Scipy curve_fit giving wrong results for powerlaw

58 views Asked by At

I have list of degrees of nodes in a network and I want to fit a powerlaw distribution to this empirical degree distribution. I am able to do it using the powerlaw library but for some reason get bad results when trying using the scipy curve_fit function.

I have a list of degrees of a network called degree. I am able to fit a powerlaw distribution to these degrees via the powerlaw library. I do so as follows:

import powerlaw as pwl

fit_function = pwl.Fit(degree,xmin=1)

alpha = fit_function.power_law.alpha
sigma = fit_function.power_law.sigma
xmin = fit_function.power_law.xmin

print("alpha = ", alpha)

I end up obtaining alpha = 2.5 which is exactly in the range one would expect from a social network. I am then able to plot the data against this fitted distribution on a log log plot and get a nice looking result:

def powerlaw(x,alpha):
    y = (alpha - 1) *(x)**(-alpha)
    return y

x = np.linspace(min(unique_degrees), max(unique_degrees), 1000)
y = powerlaw(x, alpha)

plt.loglog(unique_degrees, counts_pdf, 'o', label='Degree Distribution')
plt.loglog(x, y, c='r', label='Fitted Power Law')

plt.legend()
plt.show()

Now when I try this using the scipy curve_fit problem:

def powerlaw(x,alpha):
    y = (alpha - 1) *(x)**(-alpha)
    return y

bounds = ([2, 3])
p0 = [2.5]
params, _ = curve_fit(powerlaw,unique_degrees, counts_pdf,p0=p0,bounds=bounds)

print("alpha = ", params[0]

When I do this without the bounds I get a value of alpha = 1.46. When I include the bound, provided that the lower bound is always greater than 1.46, my alpha always equals this lower bound. I've tried plotting the data on a loglog plot and the results do not look good:

x = np.linspace(min(unique_degrees), max(unique_degrees), 1000)
y1 = powerlaw(x,\*params)

plt.loglog(unique_degrees, counts_pdf, 'o', label='Degree Distribution')
plt.loglog(x, y1, c='g', label='Fitted Power Law 1')

plt.legend()
plt.show()

Am I doing something wrong?

1

There are 1 answers

0
jlandercy On

When you formulate a regression problem in a non linear fashion you probably shape multiple minima on the error function to be minimized.

Below an example of such case:

MCVE

Let's create a plausible dataset:

import numpy as np
import matplotlib.pyplot as plt
from scipy import optimize

def model(x, alpha):
    return (alpha - 1.) * np.power(x[:, 0], -alpha)

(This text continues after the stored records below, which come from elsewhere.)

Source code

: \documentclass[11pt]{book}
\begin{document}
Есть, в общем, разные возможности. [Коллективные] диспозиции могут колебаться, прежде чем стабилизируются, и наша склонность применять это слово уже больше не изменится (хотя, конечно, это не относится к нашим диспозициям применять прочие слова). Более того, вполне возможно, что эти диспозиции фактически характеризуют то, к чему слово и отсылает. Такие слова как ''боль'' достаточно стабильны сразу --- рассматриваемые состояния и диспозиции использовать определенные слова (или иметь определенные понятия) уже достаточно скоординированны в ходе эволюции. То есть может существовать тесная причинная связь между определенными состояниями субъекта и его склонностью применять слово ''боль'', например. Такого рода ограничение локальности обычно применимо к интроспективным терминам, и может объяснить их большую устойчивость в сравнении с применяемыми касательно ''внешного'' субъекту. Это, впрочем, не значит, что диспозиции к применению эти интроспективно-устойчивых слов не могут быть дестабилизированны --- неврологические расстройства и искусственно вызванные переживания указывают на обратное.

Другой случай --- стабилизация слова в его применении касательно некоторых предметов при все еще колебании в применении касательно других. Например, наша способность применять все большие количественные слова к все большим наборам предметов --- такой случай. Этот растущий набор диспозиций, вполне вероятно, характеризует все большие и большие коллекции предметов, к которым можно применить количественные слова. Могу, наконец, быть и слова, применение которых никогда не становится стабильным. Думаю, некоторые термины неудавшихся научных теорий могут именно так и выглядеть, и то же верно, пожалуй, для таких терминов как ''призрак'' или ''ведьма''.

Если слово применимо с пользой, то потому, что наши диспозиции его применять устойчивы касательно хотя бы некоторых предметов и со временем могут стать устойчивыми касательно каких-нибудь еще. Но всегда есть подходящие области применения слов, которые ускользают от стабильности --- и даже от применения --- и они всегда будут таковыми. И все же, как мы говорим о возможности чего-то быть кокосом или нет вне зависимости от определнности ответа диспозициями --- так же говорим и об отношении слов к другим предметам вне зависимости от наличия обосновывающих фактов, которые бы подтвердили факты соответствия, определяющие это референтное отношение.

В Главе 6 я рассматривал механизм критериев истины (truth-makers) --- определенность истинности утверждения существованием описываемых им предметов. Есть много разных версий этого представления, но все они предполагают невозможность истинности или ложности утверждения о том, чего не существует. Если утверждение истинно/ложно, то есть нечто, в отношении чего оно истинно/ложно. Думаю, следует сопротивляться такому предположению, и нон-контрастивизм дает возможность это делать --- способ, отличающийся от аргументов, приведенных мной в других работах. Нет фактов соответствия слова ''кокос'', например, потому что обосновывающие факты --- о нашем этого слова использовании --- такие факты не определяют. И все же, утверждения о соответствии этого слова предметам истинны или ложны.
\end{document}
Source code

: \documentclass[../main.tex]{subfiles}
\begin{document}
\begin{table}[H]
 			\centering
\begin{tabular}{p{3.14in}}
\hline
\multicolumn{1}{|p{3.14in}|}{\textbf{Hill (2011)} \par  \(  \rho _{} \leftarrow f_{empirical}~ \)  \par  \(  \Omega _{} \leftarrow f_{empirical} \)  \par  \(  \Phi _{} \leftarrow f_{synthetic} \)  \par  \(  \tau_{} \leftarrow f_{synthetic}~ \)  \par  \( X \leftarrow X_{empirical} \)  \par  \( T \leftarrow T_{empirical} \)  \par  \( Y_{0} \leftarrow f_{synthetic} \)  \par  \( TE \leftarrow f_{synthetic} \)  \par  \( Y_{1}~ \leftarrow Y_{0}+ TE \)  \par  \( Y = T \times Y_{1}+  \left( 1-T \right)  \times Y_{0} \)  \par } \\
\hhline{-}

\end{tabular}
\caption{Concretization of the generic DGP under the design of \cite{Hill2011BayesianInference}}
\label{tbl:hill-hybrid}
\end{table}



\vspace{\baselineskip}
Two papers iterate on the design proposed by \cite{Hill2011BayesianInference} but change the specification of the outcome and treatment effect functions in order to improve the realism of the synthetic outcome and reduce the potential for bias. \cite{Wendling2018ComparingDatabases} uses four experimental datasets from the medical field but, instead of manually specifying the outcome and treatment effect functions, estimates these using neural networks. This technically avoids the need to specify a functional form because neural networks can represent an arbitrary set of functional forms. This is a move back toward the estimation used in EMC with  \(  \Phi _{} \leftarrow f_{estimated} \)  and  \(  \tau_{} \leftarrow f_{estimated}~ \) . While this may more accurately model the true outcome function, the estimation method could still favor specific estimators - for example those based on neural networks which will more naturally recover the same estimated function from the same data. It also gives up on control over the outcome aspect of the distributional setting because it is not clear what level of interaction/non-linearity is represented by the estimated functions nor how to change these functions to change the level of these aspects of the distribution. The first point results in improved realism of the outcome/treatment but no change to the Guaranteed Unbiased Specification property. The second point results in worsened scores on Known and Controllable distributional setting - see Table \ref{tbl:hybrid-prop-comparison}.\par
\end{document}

# Generate synthetic data with proportional noise
np.random.seed(12345)
X = np.linspace(1, 50, 30).reshape(-1, 1)
y = model(X, 2.5)
s = 0.05 * np.abs(y)
yn = y + s * np.random.normal(size=y.shape)

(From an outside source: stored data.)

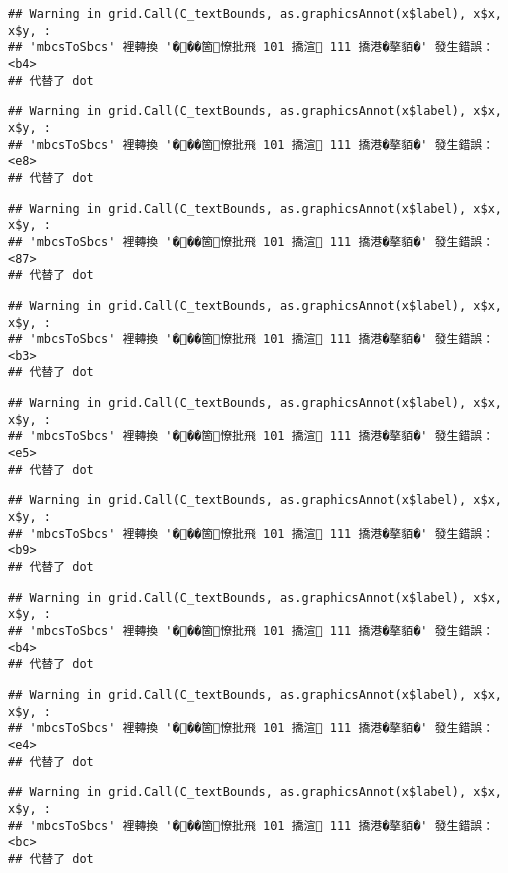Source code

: \documentclass[
]{article}
\begin{document}
\begin{verbatim}
## Warning in grid.Call(C_textBounds, as.graphicsAnnot(x$label), x$x, x$y, :
## 'mbcsToSbcs' 裡轉換 '���箇憭批飛 101 撟渲 111 撟港�摮貊�' 發生錯誤：<b4>
## 代替了 dot
\end{verbatim}

\begin{verbatim}
## Warning in grid.Call(C_textBounds, as.graphicsAnnot(x$label), x$x, x$y, :
## 'mbcsToSbcs' 裡轉換 '���箇憭批飛 101 撟渲 111 撟港�摮貊�' 發生錯誤：<e8>
## 代替了 dot
\end{verbatim}

\begin{verbatim}
## Warning in grid.Call(C_textBounds, as.graphicsAnnot(x$label), x$x, x$y, :
## 'mbcsToSbcs' 裡轉換 '���箇憭批飛 101 撟渲 111 撟港�摮貊�' 發生錯誤：<87>
## 代替了 dot
\end{verbatim}

\begin{verbatim}
## Warning in grid.Call(C_textBounds, as.graphicsAnnot(x$label), x$x, x$y, :
## 'mbcsToSbcs' 裡轉換 '���箇憭批飛 101 撟渲 111 撟港�摮貊�' 發生錯誤：<b3>
## 代替了 dot
\end{verbatim}

\begin{verbatim}
## Warning in grid.Call(C_textBounds, as.graphicsAnnot(x$label), x$x, x$y, :
## 'mbcsToSbcs' 裡轉換 '���箇憭批飛 101 撟渲 111 撟港�摮貊�' 發生錯誤：<e5>
## 代替了 dot
\end{verbatim}

\begin{verbatim}
## Warning in grid.Call(C_textBounds, as.graphicsAnnot(x$label), x$x, x$y, :
## 'mbcsToSbcs' 裡轉換 '���箇憭批飛 101 撟渲 111 撟港�摮貊�' 發生錯誤：<b9>
## 代替了 dot
\end{verbatim}

\begin{verbatim}
## Warning in grid.Call(C_textBounds, as.graphicsAnnot(x$label), x$x, x$y, :
## 'mbcsToSbcs' 裡轉換 '���箇憭批飛 101 撟渲 111 撟港�摮貊�' 發生錯誤：<b4>
## 代替了 dot
\end{verbatim}

\begin{verbatim}
## Warning in grid.Call(C_textBounds, as.graphicsAnnot(x$label), x$x, x$y, :
## 'mbcsToSbcs' 裡轉換 '���箇憭批飛 101 撟渲 111 撟港�摮貊�' 發生錯誤：<e4>
## 代替了 dot
\end{verbatim}

\begin{verbatim}
## Warning in grid.Call(C_textBounds, as.graphicsAnnot(x$label), x$x, x$y, :
## 'mbcsToSbcs' 裡轉換 '���箇憭批飛 101 撟渲 111 撟港�摮貊�' 發生錯誤：<bc>
## 代替了 dot
\end{verbatim}
\end{document}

If we fit without precaution, we got:

# Optimization with default initial guess (unitary)
popt, pcov = optimize.curve_fit(model, X, yn, sigma=s, absolute_sigma=True)
# (array([1.00692318]), array([[6.30590102e-09]]))

enter image description here

If we draw the error function, we see the existence of two minima in your NLLS formulation:

enter image description here enter image description here

To reach the optimum it is sufficient to move the initial parameters to the right of the peak:

# Optimization with educated guess:
popt, pcov = optimize.curve_fit(model, X, yn, sigma=s, p0=(3.,), absolute_sigma=True)
# (array([2.49840598]), array([[1.36086962e-05]]))

enter image description here